Give people useful tools to run immediately
Present good examples of DTrace to learn from

I was doing performance consulting and training, and had a keen sense of what problems needed solving. So creating useful tools was easy: I already had a laundry list of needs. As for good examples: I made my own coding style and stuck to it. I also created documentation for every script: a man page, and a file showing example usage. And I tested every script carefully.

The toolkit has been successful, helping people solve issues and learn DTrace. The scripts have also have been included, as tools, in multiple operating systems by default, including Mac OS X and Oracle Solaris.

Mistake 1. Missing Scripts

The observability coverage was a little uneven, as it was based on my performance experience at the time. Some areas I didn't write enough scripts for, and some areas I missed by mistake: for example, socket I/O from the syscall interface. I should have drawn a functional diagram of the system and kernel internals, to look for areas that were lacking scripts and observability.

I did cover the missing areas when I wrote numerous new scripts for the DTrace book, which are shared online as its own collection. But I haven't figured out how to include them in the DTraceToolkit, as they were created as example scripts (that likely need tweaking to run on different OSes) and not robust tools. So, now I have two collections of scripts, and over 400 scripts total.

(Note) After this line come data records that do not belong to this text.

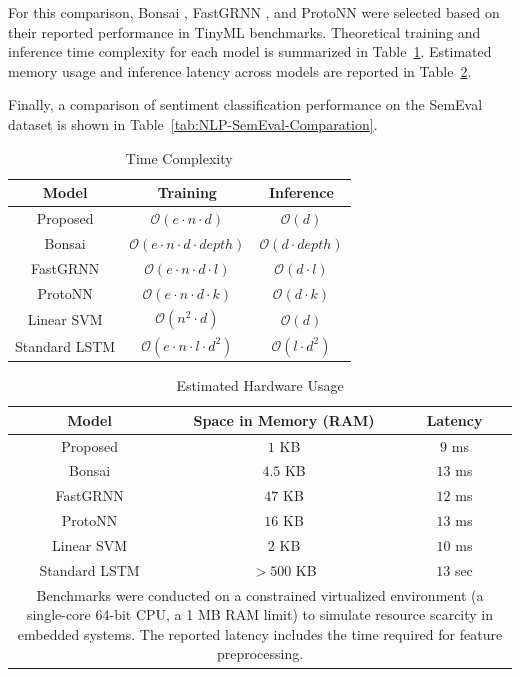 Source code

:\documentclass[conference]{IEEEtran}
\begin{document}
For this comparison, Bonsai \cite{b11}, FastGRNN \cite{b12}, and ProtoNN \cite{b11} were selected based on their reported performance in TinyML benchmarks. Theoretical training and inference time complexity for each model is summarized in Table~\ref{tab:Time-Complexity-Comparation}. Estimated memory usage and inference latency across models are reported in Table~\ref{tab:Estimated-Hardware-Usage-Comparation}.

Finally, a comparison of sentiment classification performance on the SemEval dataset is shown in Table~\ref{tab:NLP-SemEval-Comparation}.

\begin{table}[H]
    \centering
    \caption{Time Complexity}
    \label{tab:Time-Complexity-Comparation}
    \begin{tabular}{c c c}
        \hline
        Model & Training & Inference\\
        \hline
        Proposed & $\mathcal{O}(e \cdot n \cdot d)$ & $\mathcal{O}(d)$\\
        Bonsai & $\mathcal{O}(e \cdot n \cdot d  \cdot depth)$ & $\mathcal{O}(d \cdot depth)$\\
        FastGRNN & $\mathcal{O}(e \cdot n \cdot d \cdot l)$ & $\mathcal{O}(d \cdot l)$\\
        ProtoNN & $\mathcal{O}(e \cdot n \cdot d \cdot k)$ & $\mathcal{O}(d \cdot k)$\\
        Linear SVM & $\mathcal{O}(n^2 \cdot d)$ & $\mathcal{O}(d)$\\
        Standard LSTM & $\mathcal{O}(e \cdot n \cdot l \cdot d^2)$ & $\mathcal{O}(l \cdot d^2)$\\
        \hline
    \end{tabular}
\end{table}

\begin{table}[H]
    \centering
    \caption{Estimated Hardware Usage}
    \label{tab:Estimated-Hardware-Usage-Comparation}
    \begin{tabular}{c c c}
        \hline
        Model & Space in Memory (RAM) & Latency\\
        \hline
        Proposed & $1$ KB & $9$ ms\\
        Bonsai & $4.5$ KB & $13$ ms\\
        FastGRNN & $47$ KB & $12$ ms\\
        ProtoNN & $16$ KB & $13$ ms\\
        Linear SVM & $2$ KB & $10$ ms\\
        Standard LSTM & $>500$ KB & $13$ sec\\
        \hline
        \multicolumn{3}{p{0.9\linewidth}}{\centering
        Benchmarks were conducted on a constrained virtualized environment (a single-core 64-bit CPU, a 1 MB RAM limit) to simulate resource scarcity in embedded systems. The reported latency includes the time required for feature preprocessing.
        }
    \end{tabular}
\end{table}
\end{document}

Mistake 2. Too Many Scripts

I think I have too many scripts for the target audience: casual users. I'm reminded of the function/complexity ratio described in The Mythical Man Month, where the addition of some function came at the cost of much more complexity, making computers harder to learn and use. Casual users may only use a handful of the scripts, and having extra scripts around adds complexity to browse. This also becomes a maintenance burden, and testing can fall behind (it already has).

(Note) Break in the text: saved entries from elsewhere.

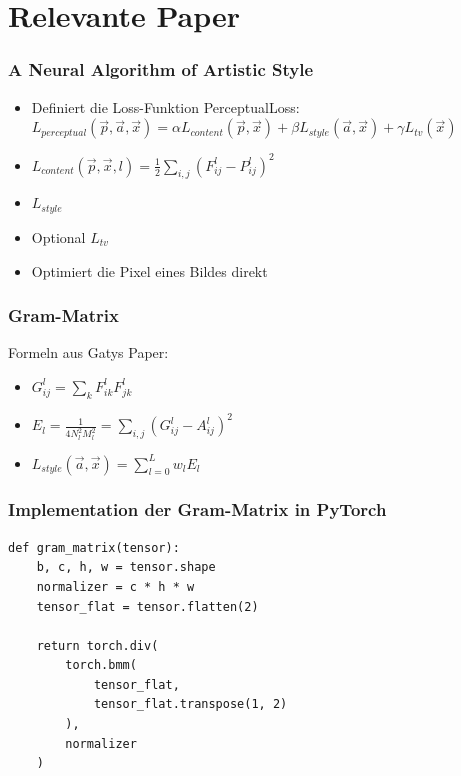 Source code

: \section{Relevante Paper}

\begin{frame}
    \frametitle{A Neural Algorithm of Artistic Style \cite{DBLP:journals/corr/GatysEB15a}}

    \begin{itemize}
        \item Definiert die Loss-Funktion PerceptualLoss: $ L_{perceptual} ( \vec{p}, \vec{a}, \vec{x} ) = \alpha L_{content} ( \vec{p}, \vec{x} ) + \beta L_{style} ( \vec{a}, \vec{x} ) + \gamma L_{tv} ( \vec{x} ) $ \pause
        \item $ L_{content} ( \vec{p}, \vec{x}, l ) = \frac{1}{2} \sum_{i, j} (F_{ij}^{l} - P_{ij}^{l})^2 $ \pause
        \item $ L_{style} $  \pause
        \item Optional $ L_{tv} $ \pause
        \item Optimiert die Pixel eines Bildes direkt
    \end{itemize}
    

\end{frame}

\begin{frame}
    \frametitle{Gram-Matrix}

    Formeln aus Gatys Paper:

    \begin{itemize}
        \item $ G_{ij}^{l} = \sum_{k} F_{ik}^{l} F_{jk}^{l} $
        \item $ E_{l} = \frac{1}{4N_{l}^{2} M_{l}^2} = \sum_{i, j} ( G_{ij}^{l} - A_{ij}^{l} )^2 $
        \item $ L_{style} ( \vec{a}, \vec{x} ) = \sum_{l=0}^{L} w_{l} E_{l} $
    \end{itemize}
\end{frame}

\begin{frame}[fragile]
\frametitle{Implementation der Gram-Matrix in PyTorch}


\begin{listing}[H]
\begin{verbatim}
def gram_matrix(tensor):
    b, c, h, w = tensor.shape
    normalizer = c * h * w
    tensor_flat = tensor.flatten(2)

    return torch.div(
        torch.bmm(
            tensor_flat,
            tensor_flat.transpose(1, 2)
        ),
        normalizer
    )
\end{verbatim}
\end{listing}
    


\end{frame}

I did use a directory hierarchy to organize the scripts, with "top scripts" in the top level directory, which I think helps. I've also been thinking of creating a separate collection for performance engineers which contains every script (400+), and reducing the DTraceToolkit to 100 or less for the casual users.

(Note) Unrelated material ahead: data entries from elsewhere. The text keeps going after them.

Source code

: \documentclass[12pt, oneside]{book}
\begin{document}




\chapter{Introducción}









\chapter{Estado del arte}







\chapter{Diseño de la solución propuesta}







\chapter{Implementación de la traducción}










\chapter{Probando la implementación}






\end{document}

Mistake 3. Inventing My Own Style

I should not have invented my own style to begin with. This included double asterisks for block comments, and no spaces after commas. From the original iosnoop:

#!/usr/sbin/dtrace -s
/*
** iosnoop.d - A program to print I/O events as they happen, with useful
** details such as UID, PID, inode, command, etc. 
** Written in DTrace (Solaris 10 build 51).
**
** 29-Mar-2004, ver 0.60.  (check for newer versions)
[...]

At the time I thought it was neat. I now think it looks bad. After about 50 scripts, someone from Sun suggested I follow "cstyle", as that was the standard for Sun's C code. This seemed to be a better idea than my own invented style, but, I had already written 50 scripts! I had to rewrite all the scripts to be cstyled - a nusiance. I should have asked others in the DTrace community before creating my own style, as many would have made the same suggestion: use cstyle.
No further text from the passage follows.